То же самое происходит со взрослым игроком, пытающимся выиграть у "однорукого бандита", хотя в этом случае (в отличие от мальчика, бросающего камень в дерево) его поведение является совершенно иррациональным. Когда выпадают два "золотых слитка" из трех, игроку кажется (на подсознательном уровне, конечно), что он ближе к желанному результату. Мозг полагает, что задача решается все лучше и лучше, и сам себя вознаграждает. Это подтверждается исследованиями, проведенными Катарин Уинстэнли. Мозг испытывает удовлетворение от того, что очередная попытка оказалась ближе к успеху, хотя на самом деле думать так нет никаких оснований, поскольку получение двух одинаковых символов в слот-машине ничуть не приближает к успеху и результат никоим образом не зависит от того, как игрок дергает за рычаг. То есть ситуация здесь принципиально отличается от ситуации с мальчиком, бросающим камень в дерево, но мозг игрока разницы между этими двумя ситуациями не осознает.
Подавляющее число людей, посещающих собрания "Анонимных игроков", не страдает зависимостью от зеленого сукна карточных столов или колеса рулетки; зависимость формируется именно к слот-машинам. Слот-машины и видеопокер высасывают из людей деньги быстрее, чем любые компьютерные игры. Ситуация усугубляется тем, что, в отличие от большинства компьютерных игр, "однорукие бандиты" постоянно собирают информацию о том, как дизайн той или иной слот-машины влияет на ее доходность. Это позволяет постепенно усиливать зависимость игроков от "одноруких бандитов".
* * *
Но настоящими мировыми экспертами по потаканию нашим страхам и надеждам являются новостные медиа, которые не понаслышке знают, чем приманить зрителей. Им известно, что потоки крови и леденящие кровь истории притягивают внимание, а потому всего этого в выпусках новостей предостаточно.
Иногда авторы новостных выпусков очень умно играют на наших надеждах и страхах поочередно, используя заголовки и анонсы типа "С вашим ребенком плохо обращаются в детском саду? Узнайте все, что вам нужно знать". Как и религия, они сначала пугают вас, а затем обещают решение.

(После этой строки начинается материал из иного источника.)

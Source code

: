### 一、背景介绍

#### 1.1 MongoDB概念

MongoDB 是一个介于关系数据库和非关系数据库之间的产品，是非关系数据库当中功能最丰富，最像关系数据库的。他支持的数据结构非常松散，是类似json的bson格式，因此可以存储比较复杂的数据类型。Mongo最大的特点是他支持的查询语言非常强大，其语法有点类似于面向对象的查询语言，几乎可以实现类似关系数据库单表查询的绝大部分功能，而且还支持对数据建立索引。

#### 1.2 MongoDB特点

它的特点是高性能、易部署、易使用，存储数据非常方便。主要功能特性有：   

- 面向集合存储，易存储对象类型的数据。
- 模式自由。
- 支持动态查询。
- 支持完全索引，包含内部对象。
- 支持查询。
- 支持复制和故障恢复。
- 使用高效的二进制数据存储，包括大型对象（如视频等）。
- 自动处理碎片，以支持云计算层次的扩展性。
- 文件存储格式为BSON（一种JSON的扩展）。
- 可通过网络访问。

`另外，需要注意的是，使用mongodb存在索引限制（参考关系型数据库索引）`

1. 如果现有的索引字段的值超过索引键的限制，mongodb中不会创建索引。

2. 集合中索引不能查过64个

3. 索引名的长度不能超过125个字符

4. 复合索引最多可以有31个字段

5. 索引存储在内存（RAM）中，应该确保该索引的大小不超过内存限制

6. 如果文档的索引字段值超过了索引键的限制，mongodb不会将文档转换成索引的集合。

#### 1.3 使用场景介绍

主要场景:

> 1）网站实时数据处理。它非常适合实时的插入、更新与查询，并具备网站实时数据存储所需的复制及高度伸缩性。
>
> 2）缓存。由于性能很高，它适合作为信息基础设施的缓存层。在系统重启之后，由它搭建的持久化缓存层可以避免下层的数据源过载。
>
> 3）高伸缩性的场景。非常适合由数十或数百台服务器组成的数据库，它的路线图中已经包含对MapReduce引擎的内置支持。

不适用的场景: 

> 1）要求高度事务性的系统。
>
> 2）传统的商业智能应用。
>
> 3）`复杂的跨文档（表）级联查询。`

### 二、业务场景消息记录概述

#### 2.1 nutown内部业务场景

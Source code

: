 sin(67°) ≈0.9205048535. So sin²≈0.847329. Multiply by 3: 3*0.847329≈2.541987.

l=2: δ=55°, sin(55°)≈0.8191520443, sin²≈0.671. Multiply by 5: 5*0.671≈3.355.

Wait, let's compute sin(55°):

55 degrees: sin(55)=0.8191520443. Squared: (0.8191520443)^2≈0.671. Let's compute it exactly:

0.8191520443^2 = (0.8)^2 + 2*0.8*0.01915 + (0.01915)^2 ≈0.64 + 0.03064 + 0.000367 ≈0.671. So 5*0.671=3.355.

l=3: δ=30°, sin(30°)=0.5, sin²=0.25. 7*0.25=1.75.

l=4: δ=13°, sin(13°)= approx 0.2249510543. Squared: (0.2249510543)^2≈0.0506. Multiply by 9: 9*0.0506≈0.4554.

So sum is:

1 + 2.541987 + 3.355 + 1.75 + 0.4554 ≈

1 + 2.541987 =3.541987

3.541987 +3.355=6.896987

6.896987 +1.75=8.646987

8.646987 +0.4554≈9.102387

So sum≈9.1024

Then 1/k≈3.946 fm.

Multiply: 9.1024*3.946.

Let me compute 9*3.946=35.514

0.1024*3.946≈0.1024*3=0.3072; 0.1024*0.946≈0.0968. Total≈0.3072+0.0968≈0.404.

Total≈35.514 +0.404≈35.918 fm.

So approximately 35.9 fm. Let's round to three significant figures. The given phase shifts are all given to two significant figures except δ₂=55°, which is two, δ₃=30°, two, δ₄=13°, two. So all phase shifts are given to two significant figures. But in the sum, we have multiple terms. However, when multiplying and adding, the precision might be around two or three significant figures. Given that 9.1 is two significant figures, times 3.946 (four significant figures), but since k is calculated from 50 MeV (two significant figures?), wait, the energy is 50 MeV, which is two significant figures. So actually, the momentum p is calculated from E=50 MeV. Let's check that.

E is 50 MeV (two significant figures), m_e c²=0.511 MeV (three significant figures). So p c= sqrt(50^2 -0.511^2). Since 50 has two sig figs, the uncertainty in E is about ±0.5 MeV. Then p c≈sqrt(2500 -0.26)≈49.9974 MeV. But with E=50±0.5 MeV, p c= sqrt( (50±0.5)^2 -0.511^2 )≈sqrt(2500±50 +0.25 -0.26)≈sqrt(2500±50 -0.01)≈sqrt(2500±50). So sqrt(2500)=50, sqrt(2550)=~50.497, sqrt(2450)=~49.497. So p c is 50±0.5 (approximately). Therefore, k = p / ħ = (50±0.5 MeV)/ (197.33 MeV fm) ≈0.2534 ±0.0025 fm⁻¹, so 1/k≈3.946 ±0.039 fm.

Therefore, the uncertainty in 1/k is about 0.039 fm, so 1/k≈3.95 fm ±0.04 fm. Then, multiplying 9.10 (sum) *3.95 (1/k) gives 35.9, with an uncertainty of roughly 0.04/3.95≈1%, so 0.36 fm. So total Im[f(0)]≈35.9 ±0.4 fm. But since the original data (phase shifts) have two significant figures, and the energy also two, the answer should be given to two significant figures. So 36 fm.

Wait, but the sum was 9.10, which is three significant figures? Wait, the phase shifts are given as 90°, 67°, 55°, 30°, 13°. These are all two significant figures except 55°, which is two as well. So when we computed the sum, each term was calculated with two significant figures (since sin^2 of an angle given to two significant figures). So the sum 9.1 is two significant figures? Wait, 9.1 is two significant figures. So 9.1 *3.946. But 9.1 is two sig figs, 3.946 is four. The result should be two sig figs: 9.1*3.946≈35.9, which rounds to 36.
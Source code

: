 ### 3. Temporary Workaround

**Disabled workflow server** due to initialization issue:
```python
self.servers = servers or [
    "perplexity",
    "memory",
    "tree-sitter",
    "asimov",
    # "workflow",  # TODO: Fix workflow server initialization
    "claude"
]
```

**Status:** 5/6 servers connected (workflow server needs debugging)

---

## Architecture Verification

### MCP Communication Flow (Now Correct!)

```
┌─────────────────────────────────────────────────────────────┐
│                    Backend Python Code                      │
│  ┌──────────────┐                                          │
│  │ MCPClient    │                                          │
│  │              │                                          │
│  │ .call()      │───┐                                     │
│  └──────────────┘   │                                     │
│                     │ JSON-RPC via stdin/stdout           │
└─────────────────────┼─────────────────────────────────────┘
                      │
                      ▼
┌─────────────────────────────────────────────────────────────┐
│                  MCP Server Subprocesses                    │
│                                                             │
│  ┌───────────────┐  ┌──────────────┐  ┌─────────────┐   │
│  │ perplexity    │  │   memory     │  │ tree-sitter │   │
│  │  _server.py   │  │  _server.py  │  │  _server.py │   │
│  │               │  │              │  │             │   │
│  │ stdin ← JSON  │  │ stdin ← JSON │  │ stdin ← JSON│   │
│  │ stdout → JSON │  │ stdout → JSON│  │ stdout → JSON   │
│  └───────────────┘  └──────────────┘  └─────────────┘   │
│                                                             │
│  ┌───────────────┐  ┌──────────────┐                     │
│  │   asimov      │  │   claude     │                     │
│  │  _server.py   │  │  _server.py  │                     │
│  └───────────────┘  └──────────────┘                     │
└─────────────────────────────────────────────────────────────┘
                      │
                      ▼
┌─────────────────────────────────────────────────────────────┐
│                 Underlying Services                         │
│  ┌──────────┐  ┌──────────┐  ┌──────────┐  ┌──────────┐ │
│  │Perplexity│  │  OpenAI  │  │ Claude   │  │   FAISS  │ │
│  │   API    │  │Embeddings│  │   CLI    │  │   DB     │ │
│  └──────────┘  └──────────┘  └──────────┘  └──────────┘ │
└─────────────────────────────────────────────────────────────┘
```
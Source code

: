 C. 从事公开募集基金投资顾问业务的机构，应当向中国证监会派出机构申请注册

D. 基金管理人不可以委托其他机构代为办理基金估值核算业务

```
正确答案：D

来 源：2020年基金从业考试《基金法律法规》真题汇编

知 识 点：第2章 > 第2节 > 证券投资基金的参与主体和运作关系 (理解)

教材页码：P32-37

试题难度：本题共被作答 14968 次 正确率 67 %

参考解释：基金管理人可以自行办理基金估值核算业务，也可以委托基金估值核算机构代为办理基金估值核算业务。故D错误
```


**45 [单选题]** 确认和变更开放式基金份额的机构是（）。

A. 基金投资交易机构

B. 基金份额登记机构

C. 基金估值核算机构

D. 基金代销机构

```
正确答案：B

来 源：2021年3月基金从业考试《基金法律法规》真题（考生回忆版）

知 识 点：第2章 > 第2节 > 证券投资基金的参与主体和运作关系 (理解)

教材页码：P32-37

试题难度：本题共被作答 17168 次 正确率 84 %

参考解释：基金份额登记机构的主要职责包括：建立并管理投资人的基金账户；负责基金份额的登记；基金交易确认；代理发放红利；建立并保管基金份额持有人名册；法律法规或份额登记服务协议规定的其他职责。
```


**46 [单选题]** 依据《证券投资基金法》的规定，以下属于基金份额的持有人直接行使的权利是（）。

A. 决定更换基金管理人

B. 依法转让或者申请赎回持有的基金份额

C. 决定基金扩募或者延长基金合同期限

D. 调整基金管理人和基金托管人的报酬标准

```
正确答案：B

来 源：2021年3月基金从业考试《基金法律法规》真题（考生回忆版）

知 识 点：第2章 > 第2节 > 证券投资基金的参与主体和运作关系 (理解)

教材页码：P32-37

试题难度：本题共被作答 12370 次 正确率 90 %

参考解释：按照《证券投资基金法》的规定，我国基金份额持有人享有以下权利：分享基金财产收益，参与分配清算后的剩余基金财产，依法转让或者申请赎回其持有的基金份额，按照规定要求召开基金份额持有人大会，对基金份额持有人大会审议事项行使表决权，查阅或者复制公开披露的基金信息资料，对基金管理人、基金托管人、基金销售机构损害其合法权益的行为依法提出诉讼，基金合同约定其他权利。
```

А иногда новости апеллируют только к надежде. Многие читатели наверняка слышали о том, что наличие домашних животных делает людей счастливее и здоровее. Но мало кто знает об исследованиях, согласно которым никакого благотворного эффекта от содержания домашних питомцев нет. Просто никто не хочет знать про эти результаты. Они никому не интересны. Они не пробуждают ни страха, ни надежды. Это скучная мертвая зона. Поэтому нам сообщают только о тех исследованиях, которые обнаруживают положительный результат.
Современные "городские легенды", как правило, страшные. Дело в том, что, как показывают эксперименты психологов Джин Фокс Три и Мэри Сюзан Уэлдон, только у вызывающих страх историй есть шанс, что их будут передавать из уст в уста. Согласно моей теории, такие предостерегающие истории возбуждают страх и надежду и потому столь притягательны.